From: Stephen Hemminger <shemminger@linux-founsation.org>
To: David Miller <davem@davemloft.net>
Cc: netdev@vger.kernel.org
Subject: [PATCH 3/4] tcp: congestion control API update
Date: Mon, 23 Apr 2007 20:31:20 -0700 [thread overview]
Message-ID: <20070424033317.129630701@linux-foundation.org> (raw)
In-Reply-To: 20070424033117.873984872@linux-foundation.org
[-- Attachment #1: tcp-cong-api-update.patch --]
[-- Type: text/plain, Size: 15152 bytes --]
Do some simple changes to make congestion control API faster/cleaner.

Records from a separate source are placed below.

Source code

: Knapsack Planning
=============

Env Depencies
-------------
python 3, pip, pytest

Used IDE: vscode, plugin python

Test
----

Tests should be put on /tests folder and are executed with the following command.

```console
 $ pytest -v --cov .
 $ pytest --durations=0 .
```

* use ktime_t rather than timeval
* merge rtt sampling into existing ack callback
this means one indirect call versus two per ack.

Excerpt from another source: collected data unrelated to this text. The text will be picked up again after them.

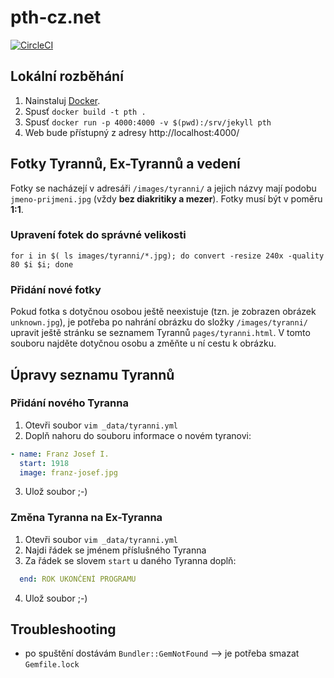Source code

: # pth-cz.net

[![CircleCI](https://circleci.com/gh/pth-cz/pth-cz.net/tree/gh-pages.svg?style=svg&circle-token=baf7968204c3d86f106c0e928ee8cfc368e9ec86)](https://circleci.com/gh/pth-cz/pth-cz.net/tree/gh-pages)

## Lokální rozběhání

1. Nainstaluj [Docker](https://docs.docker.com/engine/installation/).
2. Spusť `docker build -t pth .`
3. Spusť `docker run -p 4000:4000 -v $(pwd):/srv/jekyll pth`
4. Web bude přístupný z adresy http://localhost:4000/


## Fotky Tyrannů, Ex-Tyrannů a vedení

Fotky se nacházejí v adresáři `/images/tyranni/` a jejich názvy mají podobu `jmeno-prijmeni.jpg` (vždy **bez diakritiky
a mezer**). Fotky musí být v poměru **1:1**. 


### Upravení fotek do správné velikosti

```
for i in $( ls images/tyranni/*.jpg); do convert -resize 240x -quality 80 $i $i; done
```

### Přidání nové fotky

Pokud fotka s dotyčnou osobou ještě neexistuje (tzn. je zobrazen obrázek `unknown.jpg`), je potřeba po nahrání
obrázku do složky `/images/tyranni/` upravit ještě stránku se seznamem Tyrannů `pages/tyranni.html`. V tomto souboru
najděte dotyčnou osobu a změňte u ní cestu k obrázku.

## Úpravy seznamu Tyrannů

### Přidání nového Tyranna

1. Otevři soubor `vim _data/tyranni.yml`
2. Doplň nahoru do souboru informace o novém tyranovi:

```yml
- name: Franz Josef I.
  start: 1918
  image: franz-josef.jpg
```

3. Ulož soubor ;-)

### Změna Tyranna na Ex-Tyranna

1. Otevři soubor `vim _data/tyranni.yml`
2. Najdi řádek se jménem příslušného Tyranna
3. Za řádek se slovem `start` u daného Tyranna doplň:
```yml
  end: ROK UKONČENÍ PROGRAMU
```
4. Ulož soubor ;-)

## Troubleshooting

- po spuštění dostávám `Bundler::GemNotFound` --> je potřeba smazat `Gemfile.lock`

* use flags bits to store options/settings
Signed-off-by: Stephen Hemminger <shemminger@linux-foundation.org>
---
include/linux/skbuff.h | 5 +++++
include/net/tcp.h | 9 +++++----
net/ipv4/tcp_bic.c | 2 +-
net/ipv4/tcp_cong.c | 14 +++++++-------
net/ipv4/tcp_cubic.c | 2 +-
net/ipv4/tcp_htcp.c | 2 +-
net/ipv4/tcp_illinois.c | 16 +++++++---------
net/ipv4/tcp_input.c | 25 ++++++++-----------------
net/ipv4/tcp_lp.c | 8 +++++---
net/ipv4/tcp_output.c | 2 +-
net/ipv4/tcp_vegas.c | 10 +++++++---
net/ipv4/tcp_veno.c | 10 +++++++---
net/ipv4/tcp_westwood.c | 2 +-
net/ipv4/tcp_yeah.c | 6 ++++--
net/ipv4/tcp_yeah.h | 7 +++++--
15 files changed, 65 insertions(+), 55 deletions(-)

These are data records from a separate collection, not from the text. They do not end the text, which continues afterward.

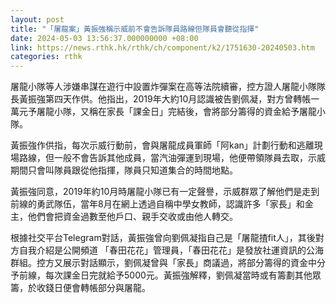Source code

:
 ```yaml
---
layout: post
title: "「屠龍案」黃振強稱示威前不會告訴隊員路線但隊員會聽從指揮"
date: 2024-05-03 13:56:37.000000000 +08:00
link: https://news.rthk.hk/rthk/ch/component/k2/1751630-20240503.htm
categories: rthk
---
```


屠龍小隊等人涉嫌串謀在遊行中設置炸彈案在高等法院續審，控方證人屠龍小隊隊長黃振強第四天作供。他指出，2019年大約10月認識被告劉佩凝，對方曾轉帳一萬元予屠龍小隊，又稱在家長「課金日」完結後，會將部分籌得的資金給予屠龍小隊。

黃振強作供指，每次示威行動前，會與屠龍成員軍師「阿kan」計劃行動和逃離現場路線，但一般不會告訴其他成員，當汽油彈運到現場，他便帶領隊員去取，示威期間只會叫隊員跟從他指揮，隊員只知道集合的時間地點。

黃振強同意，2019年約10月時屠龍小隊已有一定聲譽，示威群眾了解他們是走到前線的勇武隊伍，當年8月在網上透過自稱中學女教師，認識許多「家長」和金主，他們會把資金過數至他戶口、親手交收或由他人轉交。

根據社交平台Telegram對話，黃振強曾向劉佩凝指自己是「屠龍揸fit人」，其後對方自我介紹是公開頻道 「春田花花」管理員，「春田花花」是發放社運資訊的公海群組。控方又展示對話顯示，劉佩凝曾與「家長」商議過，將部分籌得的資金中分予前線，每次課金日完就給予5000元。黃振強解釋，劉佩凝當時或有籌劃其他眾籌，於收錢日便會轉帳部分與屠龍。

--- net-2.6.22.orig/include/linux/skbuff.h
+++ net-2.6.22/include/linux/skbuff.h
@@ -1569,6 +1569,11 @@ static inline void __net_timestamp(struc
skb->tstamp = ktime_get_real();
}
+static inline ktime_t net_timedelta(ktime_t t)
+{
+ return ktime_sub(ktime_get_real(), t);
+}
+
extern __sum16 __skb_checksum_complete_head(struct sk_buff *skb, int len);
extern __sum16 __skb_checksum_complete(struct sk_buff *skb);
--- net-2.6.22.orig/include/net/tcp.h
+++ net-2.6.22/include/net/tcp.h
@@ -629,9 +629,12 @@ enum tcp_ca_event {
#define TCP_CA_MAX 128
#define TCP_CA_BUF_MAX (TCP_CA_NAME_MAX*TCP_CA_MAX)
+#define TCP_CONG_NON_RESTRICTED 0x1
+#define TCP_CONG_RTT_STAMP 0x2
+
struct tcp_congestion_ops {
struct list_head list;
- int non_restricted;
+ unsigned long flags;
/* initialize private data (optional) */
void (*init)(struct sock *sk);
@@ -645,8 +648,6 @@ struct tcp_congestion_ops {
/* do new cwnd calculation (required) */
void (*cong_avoid)(struct sock *sk, u32 ack,
u32 rtt, u32 in_flight, int good_ack);
- /* round trip time sample per acked packet (optional) */
- void (*rtt_sample)(struct sock *sk, u32 usrtt);
/* call before changing ca_state (optional) */
void (*set_state)(struct sock *sk, u8 new_state);
/* call when cwnd event occurs (optional) */
@@ -654,7 +655,7 @@ struct tcp_congestion_ops {
/* new value of cwnd after loss (optional) */
u32 (*undo_cwnd)(struct sock *sk);
/* hook for packet ack accounting (optional) */
- void (*pkts_acked)(struct sock *sk, u32 num_acked);
+ void (*pkts_acked)(struct sock *sk, u32 num_acked, ktime_t last);
/* get info for inet_diag (optional) */
void (*get_info)(struct sock *sk, u32 ext, struct sk_buff *skb);
--- net-2.6.22.orig/net/ipv4/tcp_bic.c
+++ net-2.6.22/net/ipv4/tcp_bic.c
@@ -206,7 +206,7 @@ static void bictcp_state(struct sock *sk
/* Track delayed acknowledgment ratio using sliding window
* ratio = (15*ratio + sample) / 16
*/
-static void bictcp_acked(struct sock *sk, u32 cnt)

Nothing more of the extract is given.